§ Work to be completed
Search the records for the string "definitive", and show each line where it appears.

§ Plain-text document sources
▬▬▬▬▬▬
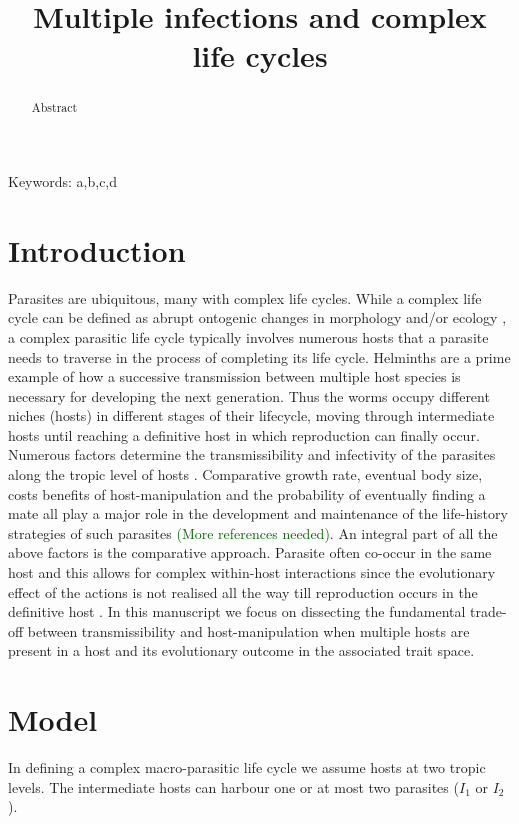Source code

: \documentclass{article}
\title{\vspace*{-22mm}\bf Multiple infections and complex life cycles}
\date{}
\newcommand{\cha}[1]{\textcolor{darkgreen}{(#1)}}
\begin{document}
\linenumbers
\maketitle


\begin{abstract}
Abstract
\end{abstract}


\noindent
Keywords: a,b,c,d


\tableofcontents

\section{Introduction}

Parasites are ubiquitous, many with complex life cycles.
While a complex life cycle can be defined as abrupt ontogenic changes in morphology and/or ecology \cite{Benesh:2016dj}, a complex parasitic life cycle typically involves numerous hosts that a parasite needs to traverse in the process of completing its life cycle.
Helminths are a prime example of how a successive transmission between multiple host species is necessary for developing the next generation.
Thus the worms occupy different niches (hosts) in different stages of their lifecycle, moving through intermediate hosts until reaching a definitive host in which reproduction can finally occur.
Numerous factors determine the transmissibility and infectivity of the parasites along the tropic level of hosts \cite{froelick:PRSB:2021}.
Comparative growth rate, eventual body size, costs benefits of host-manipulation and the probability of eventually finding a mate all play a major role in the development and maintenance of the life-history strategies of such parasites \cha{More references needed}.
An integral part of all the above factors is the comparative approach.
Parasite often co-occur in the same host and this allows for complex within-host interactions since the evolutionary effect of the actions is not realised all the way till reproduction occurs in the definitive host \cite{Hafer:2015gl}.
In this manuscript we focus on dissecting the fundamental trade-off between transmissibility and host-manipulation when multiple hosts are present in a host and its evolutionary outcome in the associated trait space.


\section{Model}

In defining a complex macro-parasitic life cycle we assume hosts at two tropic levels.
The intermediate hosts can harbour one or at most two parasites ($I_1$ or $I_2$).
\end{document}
▬▬▬▬▬▬
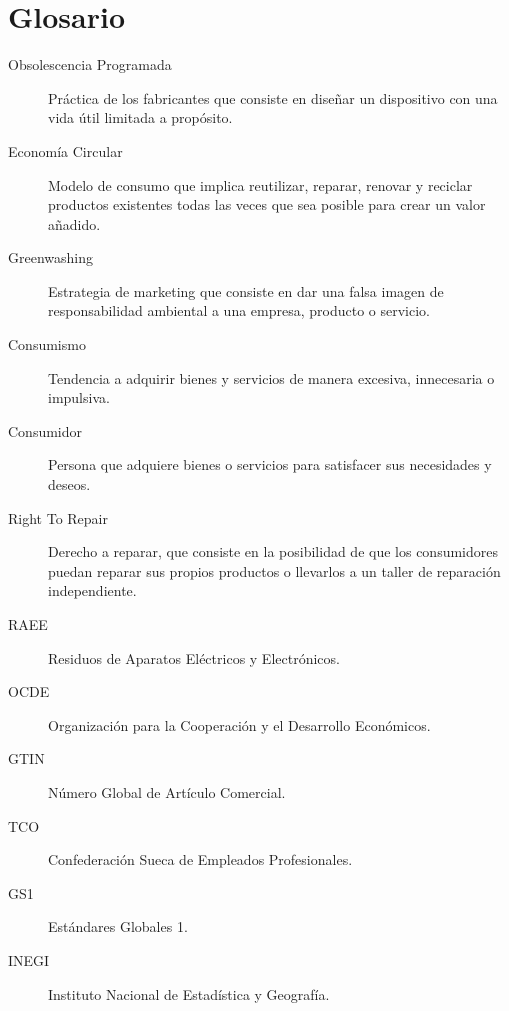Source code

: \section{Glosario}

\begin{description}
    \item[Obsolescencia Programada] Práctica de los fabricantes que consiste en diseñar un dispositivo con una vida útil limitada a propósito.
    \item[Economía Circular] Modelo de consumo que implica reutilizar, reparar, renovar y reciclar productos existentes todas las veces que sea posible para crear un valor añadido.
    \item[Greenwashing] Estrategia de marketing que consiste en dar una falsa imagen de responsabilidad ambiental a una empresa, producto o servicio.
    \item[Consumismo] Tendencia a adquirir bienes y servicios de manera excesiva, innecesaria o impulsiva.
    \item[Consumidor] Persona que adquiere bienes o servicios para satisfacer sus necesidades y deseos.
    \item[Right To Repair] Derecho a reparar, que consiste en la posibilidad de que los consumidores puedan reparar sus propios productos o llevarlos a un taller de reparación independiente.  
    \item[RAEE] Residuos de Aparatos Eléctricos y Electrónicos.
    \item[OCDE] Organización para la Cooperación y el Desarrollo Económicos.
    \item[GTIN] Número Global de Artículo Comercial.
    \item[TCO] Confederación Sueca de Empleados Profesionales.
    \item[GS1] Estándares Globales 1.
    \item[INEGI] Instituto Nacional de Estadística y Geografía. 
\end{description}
▬▬▬▬▬▬
§ Exercise answer
Thus the worms occupy different niches (hosts) in different stages of their lifecycle, moving through intermediate hosts until reaching a definitive host in which reproduction can finally occur.
Parasite often co-occur in the same host and this allows for complex within-host interactions since the evolutionary effect of the actions is not realised all the way till reproduction occurs in the definitive host \cite{Hafer:2015gl}.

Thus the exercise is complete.